Notes from Therapy | Shame

I recently let down a friend by dipping out of their party early. Another friend by canceling last minute on a prescheduled engagement. I feel a sense of exasperation and energy secretion when I get a text or look from them expressing their disappointment. When I let friends down, I take it really hard on myself.

That Sickening, Sinking Feeling

In that moment, I hated the thought of apologizing. I can’t pinpoint the feeling but I am scared, deep down, that I lost something. Lost my friend’s respect, their evaluation of me, their enjoyment of me as a friend. And it saps me of all energy, acknowledging that. I feel I have lost my validity, or the validity of the image I hold for myself, and must perform some kind of song and dance to regain it.

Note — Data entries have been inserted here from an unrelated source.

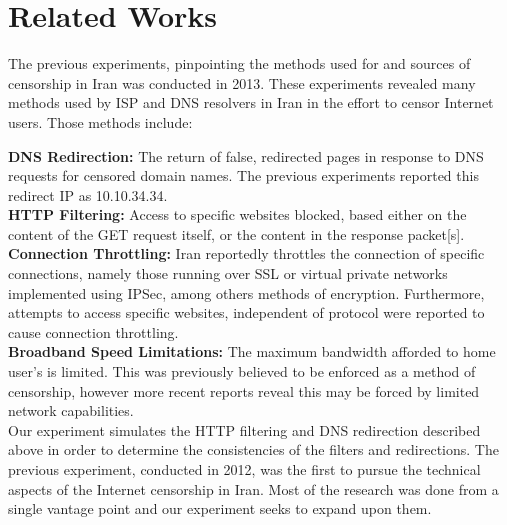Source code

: \section{Related Works}\label{sec:relatedworks}
The previous experiments, pinpointing the methods used for and sources of censorship in Iran was conducted in 2013. These experiments revealed many methods used by ISP and DNS resolvers in Iran in the effort to censor Internet users. Those methods include:

\textbf{DNS Redirection:} The return of false, redirected pages in response to DNS requests for censored domain names. The previous experiments reported this redirect IP as 10.10.34.34.\\
\textbf{HTTP Filtering:} Access to specific websites blocked, based either on the content of the GET request itself, or the content in the response packet[s].\\
\textbf{Connection Throttling:} Iran reportedly throttles the connection of specific connections, namely those running over SSL or virtual private networks implemented using IPSec, among others methods of encryption. Furthermore, attempts to access specific websites, independent of protocol were reported to cause connection throttling.\\
\textbf{Broadband Speed Limitations:} The maximum bandwidth afforded to home user’s is limited. This was previously believed to be enforced as a method of censorship, however more recent reports reveal this may be forced by limited network capabilities.\\
Our experiment simulates the HTTP filtering and DNS redirection described above in order to determine the consistencies of  the filters and redirections. The previous experiment, conducted in 2012, was the first to pursue the technical aspects of the Internet censorship in Iran. Most of the research was done from a single vantage point and our experiment seeks to expand upon them.\\

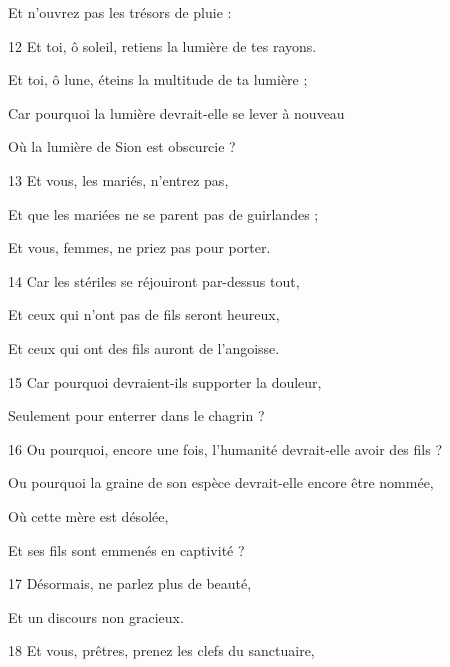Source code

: \par Et n'ouvrez pas les trésors de pluie :

\par 12 Et toi, ô soleil, retiens la lumière de tes rayons.

\par Et toi, ô lune, éteins la multitude de ta lumière ;

\par Car pourquoi la lumière devrait-elle se lever à nouveau

\par Où la lumière de Sion est obscurcie ?

\par 13 Et vous, les mariés, n'entrez pas,

\par Et que les mariées ne se parent pas de guirlandes ;

\par Et vous, femmes, ne priez pas pour porter.

\par 14 Car les stériles se réjouiront par-dessus tout,

\par Et ceux qui n'ont pas de fils seront heureux,

\par Et ceux qui ont des fils auront de l'angoisse.

\par 15 Car pourquoi devraient-ils supporter la douleur,

\par Seulement pour enterrer dans le chagrin ?

\par 16 Ou pourquoi, encore une fois, l'humanité devrait-elle avoir des fils ?

\par Ou pourquoi la graine de son espèce devrait-elle encore être nommée,

\par Où cette mère est désolée,

\par Et ses fils sont emmenés en captivité ?

\par 17 Désormais, ne parlez plus de beauté,

\par Et un discours non gracieux.

\par 18 Et vous, prêtres, prenez les clefs du sanctuaire,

I fear that because I fucked up, I am not only in danger of being a disappointment; I fear my worth is being threatened.

Why do I take such a punishing approach to fuck-ups with friends? Invariably, it happens in any relationship that you disappoint or discourage someone you love. The aftermath is really what matters; the reconciliation, communication, and onward momentum of the friendship. And yet, I feel this deep regret. To the point of self punishment sometimes.

I talk to my therapist about this. And they bring up a familiar word, one that we have talked about before:

Shame.

Shame that is rooted in fear: I am afraid of being perceived as worthless or not good enough.

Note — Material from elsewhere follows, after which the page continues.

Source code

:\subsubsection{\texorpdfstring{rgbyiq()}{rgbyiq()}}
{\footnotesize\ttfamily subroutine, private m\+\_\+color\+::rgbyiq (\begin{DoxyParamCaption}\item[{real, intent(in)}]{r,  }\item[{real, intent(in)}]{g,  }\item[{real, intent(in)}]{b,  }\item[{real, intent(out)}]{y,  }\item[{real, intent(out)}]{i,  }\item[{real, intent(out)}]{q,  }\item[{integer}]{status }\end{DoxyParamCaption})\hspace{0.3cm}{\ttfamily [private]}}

When they say it, it hits home. I care A LOT about self perception. About how others perceive me, especially those I respect and admire. I have probably spent days mulling over any kind of off-encounter, any awkward moment, any misunderstanding; At work currently, I have been tasked with a new type of responsibility and decision making power, but when I experience self doubt, I wonder if other people can read it on my face, smell it on me: a lingering glance, a silent look away. I wonder about these things. Even though my team is as lovely and loving as could be. I still wonder. And that takes up a lot of brain space.

The Shame Equation

So then my therapist talks about how we learn this kind of if:then rule growing up when it comes to relationships. Society tells us, especially women, women of color:

If I do these things; then I will receive love.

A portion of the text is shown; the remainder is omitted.